I catch her making eye contact with other guys or mostly just looking at them(checking them out). She tells me she loves me and want to spend the rest of her life with me. She thinks I am being to jealous. I do not like this am I being to silly?
My boyfriend of 2 years does the same thing and it really bothers me. I was very confident and slowly during our relationship my self-confidence has dwindled. He looks at every woman--from below average to average to beautiful. I'm tall, in great shape/slender, beautiful, intelligent, educated and very caring. Every time he looks at a woman I'm offended, I don't check out other men because I have respect for him. I'm visual too, when I was single I checked men out/made eye contact with them all the time--as long as they were single and attractive. I told him how much it hurts my feelings when he does this. At first he said he was just looking at their clothes or looking around, but why doesn't he look at mens' clothes? He said he's trying to stop because he doesn't want to hurt me.

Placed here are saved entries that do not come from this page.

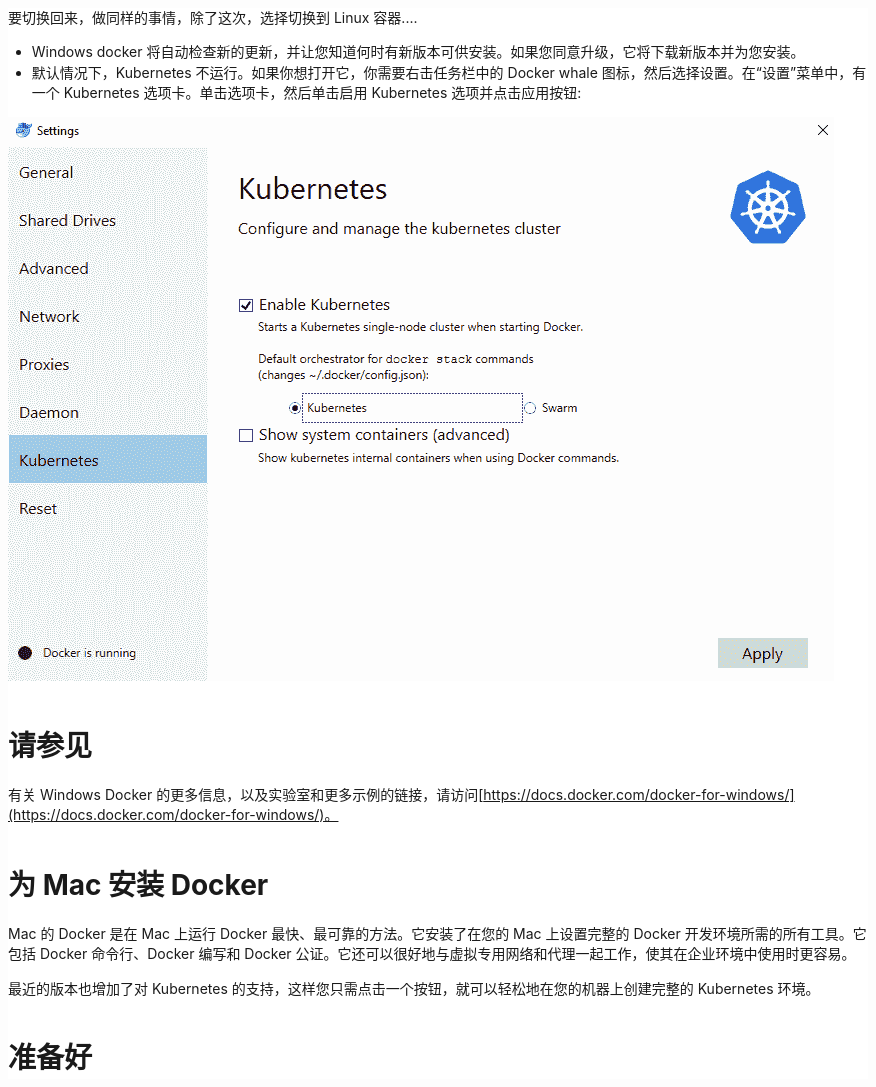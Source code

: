 要切换回来，做同样的事情，除了这次，选择切换到 Linux 容器....

*   Windows docker 将自动检查新的更新，并让您知道何时有新版本可供安装。如果您同意升级，它将下载新版本并为您安装。
*   默认情况下，Kubernetes 不运行。如果你想打开它，你需要右击任务栏中的 Docker whale 图标，然后选择设置。在“设置”菜单中，有一个 Kubernetes 选项卡。单击选项卡，然后单击启用 Kubernetes 选项并点击应用按钮:

![](img/262de802-5483-440e-b973-41ddc1ecca5f.png)

# 请参见

有关 Windows Docker 的更多信息，以及实验室和更多示例的链接，请访问[https://docs.docker.com/docker-for-windows/](https://docs.docker.com/docker-for-windows/)。

# 为 Mac 安装 Docker

Mac 的 Docker 是在 Mac 上运行 Docker 最快、最可靠的方法。它安装了在您的 Mac 上设置完整的 Docker 开发环境所需的所有工具。它包括 Docker 命令行、Docker 编写和 Docker 公证。它还可以很好地与虚拟专用网络和代理一起工作，使其在企业环境中使用时更容易。

最近的版本也增加了对 Kubernetes 的支持，这样您只需点击一个按钮，就可以轻松地在您的机器上创建完整的 Kubernetes 环境。

# 准备好
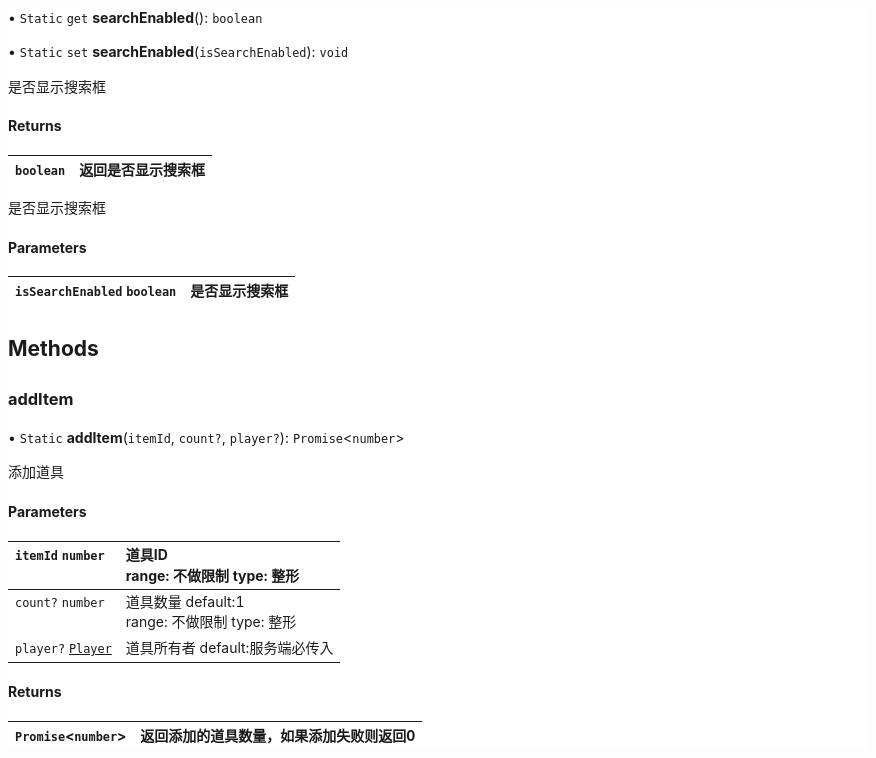 • `Static` `get` **searchEnabled**(): `boolean` <Badge type="tip" text="client" />

</th>
<th style="text-align: left">

• `Static` `set` **searchEnabled**(`isSearchEnabled`): `void` <Badge type="tip" text="client" />

</th>
</tr></thead>
<tbody><tr>
<td style="text-align: left">


是否显示搜索框

#### Returns

| `boolean` | 返回是否显示搜索框 |
| :------ | :------ |


</td>
<td style="text-align: left">


是否显示搜索框

#### Parameters

| `isSearchEnabled` `boolean` | 是否显示搜索框 |
| :------ | :------ |

</td>
</tr></tbody>
</table>



## Methods

### addItem <Score text="addItem" /> 

• `Static` **addItem**(`itemId`, `count?`, `player?`): `Promise`<`number`\> 

添加道具

#### Parameters

| `itemId` `number` | 道具ID <br> range: 不做限制 type: 整形 |
| :------ | :------ |
| `count?` `number` | 道具数量 default:1 <br> range: 不做限制 type: 整形 |
| `player?` [`Player`](mw.Player.md) | 道具所有者 default:服务端必传入 |

#### Returns

| `Promise`<`number`\> | 返回添加的道具数量，如果添加失败则返回0 |
| :------ | :------ |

I think you should talk to her about it and let her know how it makes you feel. If she really loves you, she'll make an effort to not hurt you. She may not stop entirely, but she'll be aware of how she's making you feel--it may help cut down on her rude, disrespectful behavior. Do you really want to be with someone who makes you feel unhappy and hurt, because that's what she's doing to you? I don't think you're being jealous or silly.
She is correct, you are being jealous. You want to know if it is silly or justified.
I don't know. Neither do you. Do you trust her? That's what it's about, what a lot of relationships are.
What exactly are you worried about happening? Do you think she will have sex with someone else without telling you? Make clear that you want this to be monoamorous, if you do. If she violates that trust, then so she does, react to that, and work on your character judgment skills.
There's no easy answer. In terms of relationships with other people, if you want them to be free, you've got to let them go and trust them to act in your interest just as you would in hers.
Though it depends on you values, history, back group. Some people will find me crazy on this one.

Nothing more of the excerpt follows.